As the elevator reached the 7th floor, it slowed. This was it, I was either about to get some serious moves put on me, or I was really in trouble. Thankfully, Matt Deux was no axe-murderer. He ushered me to the window where he pointed out the sparkling well-lit view of the Sacré-Coeur that glimmered white in the night. Then he put his arms around me and, judging by the way he was murmuring French-nothings and kissing my neck, Matt Deux thought he was about to get at least a little lucky. Lots of girls probably would have gone for it, but I am not one of those girls.
It’s funny, I actually thought about it. While he was trying to convince me that I should do “what felt right” (a.k.a. make out, at the very least), I had this moment of detached logical processing – like a cartoon where everything freezes for a second so the protagonist can monologue. My little conscience-angel and I had a speedy internal heart-to-heart and I decided that Matt Deux was not the mec for me. After a little evasive maneuvering (he had to kiss my forehead and cheek a lot), I told him I really had to get back to my friend. While definitely disappointed, Matt Deux had not given up all hope. He was doing a good impression of that espionage-driven courtesan I named him after – keeping his eyes on the prize . . . but instead of government information, the prize was me. Before we left the creepy building, he squeezed the promise of a date out of me for the next evening. I was to meet him at the restaurant at seven for a night out on the town.
In the light of the following day, as the sketch-factor ramped up, and the realization that attending this little soirée would probably constitute a second mistake with a man named matt, I did the only thing I could do. The date plans got the proverbial firing squad, and I stood the poor guy up. I almost felt bad, but then I remembered that he was either trying to kidnap me to sell on the sex-slave market, or he was just some horny sketch-ball who wanted some. So, I congratulated myself on my narrow escape and called it a day.

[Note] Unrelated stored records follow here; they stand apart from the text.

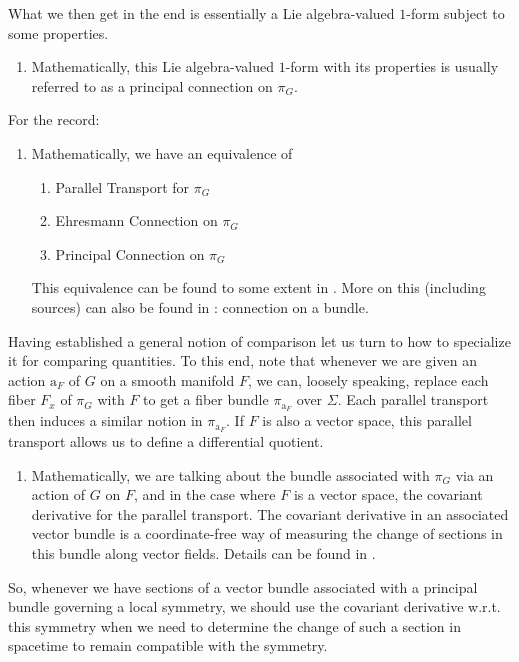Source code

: \begin{enumerate}
What we then get in the end is essentially a Lie algebra-valued $1$-form subject to some properties.
\begin{enumerate}
\item[$\pmb{\hookrightarrow}$]
Mathematically, this Lie algebra-valued $1$-form with its properties is usually referred to as a principal connection on $\pi_{G}$.
\end{enumerate}
For the record:
\begin{enumerate}
\item[$\pmb{\hookrightarrow}$]
Mathematically, we have an equivalence of
\begin{enumerate}
\item[$\bullet$]
Parallel Transport for $\pi_{G}$
\item[$\bullet$]
Ehresmann Connection on $\pi_{G}$
\item[$\bullet$]
Principal Connection on $\pi_{G}$
\end{enumerate}
This equivalence can be found to some extent in \cite{797789bc}.
More on this (including sources) can also be found in \cite{wiki-nlab0000}: connection on a bundle.
\end{enumerate}
Having established a general notion of comparison let us turn to how to specialize it for comparing quantities.
To this end, note that whenever we are given an action $\mathrm{a}_{F}$ of $G$ on a smooth manifold $F$, we can, loosely speaking, replace each fiber $F_{x}$ of $\pi_{G}$ with $F$ to get a fiber bundle $\pi_{\mathrm{a}_{F}}$ over $\Sigma$.
Each parallel transport then induces a similar notion in $\pi_{\mathrm{a}_{F}}$.
If $F$ is also a vector space, this parallel transport allows us to define a differential quotient.
\begin{enumerate}
\item[$\pmb{\hookrightarrow}$]
Mathematically, we are talking about the bundle associated with $\pi_{G}$ via an action of $G$ on $F$, and in the case where $F$ is a vector space, the covariant derivative for the parallel transport.
The covariant derivative in an associated vector bundle is a coordinate-free way of measuring the change of sections in this bundle along vector fields.
Details can be found in \cite{797789bc}.
\end{enumerate}
So, whenever we have sections of a vector bundle associated with a principal bundle governing a local symmetry, we should use the covariant derivative w.r.t. this symmetry when we need to determine the change of such a section in spacetime to remain compatible with the symmetry.

\end{enumerate}
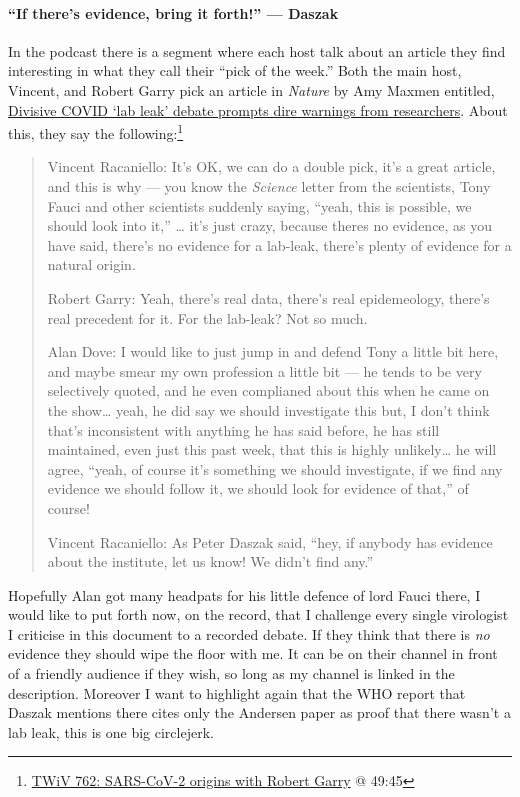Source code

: \documentclass[11pt]{article}
\begin{document}
\paragraph{``If there's evidence, bring it forth!'' --- Daszak}
\label{sec:orgccdacf9}
In the podcast there is a segment where each host talk about an article they find interesting in what they call their ``pick of the week.'' Both the main host, Vincent, and Robert Garry pick an article in \emph{Nature} by Amy Maxmen entitled, \href{https://www.nature.com/articles/d41586-021-01383-3}{Divisive COVID ‘lab leak’ debate prompts dire warnings from researchers}. About this, they say the following:\footnote{\href{https://youtu.be/IxwrDSYrhjU?t=2985}{TWiV 762: SARS-CoV-2 origins with Robert Garry} @ 49:45}
\begin{quote}
Vincent Racaniello: It's OK, we can do a double pick, it's a great article, and this is why --- you know the \emph{Science} letter from the scientists, Tony Fauci and other scientists suddenly saying, ``yeah, this is possible, we should look into it,'' \ldots{} it's just crazy, because theres no evidence, as you have said, there's no evidence for a lab-leak, there's plenty of evidence for a natural origin.

Robert Garry: Yeah, there's real data, there's real epidemeology, there's real precedent for it. For the lab-leak? Not so much.

Alan Dove: I would like to just jump in and defend Tony a little bit here, and maybe smear my own profession a little bit --- he tends to be very selectively quoted, and he even complianed about this when he came on the show\ldots{} yeah, he did say we should investigate this but, I don't think that's inconsistent with anything he has said before, he has still maintained, even just this past week, that this is highly unlikely\ldots{} he will agree, ``yeah, of course it's something we should investigate, if we find any evidence we should follow it, we should look for evidence of that,'' of course!

Vincent Racaniello: As Peter Daszak said, ``hey, if anybody has evidence about the institute, let us know! We didn't find any.''
\end{quote}
Hopefully Alan got many headpats for his little defence of lord Fauci there, I would like to put forth now, on the record, that I challenge every single virologist I criticise in this document to a recorded debate. If they think that there is \emph{no} evidence they should wipe the floor with me. It can be on their channel in front of a friendly audience if they wish, so long as my channel is linked in the description. Moreover I want to highlight again that the WHO report that Daszak mentions there cites only the Andersen paper as proof that there wasn't a lab leak, this is one big circlejerk.
\end{document}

In the end, the whole silly interlude wound up feeling like an adventure, actually. But then, that’s probably because it was Paris, and my first trip to Paris was nothing if not cinematically ideal. It’s strange, there’s something about Paris where you can recall only perfection after you’ve left. Even my Matt-a Hari adventure has become just another anecdotal facet on the glittering face of Exploring Paris.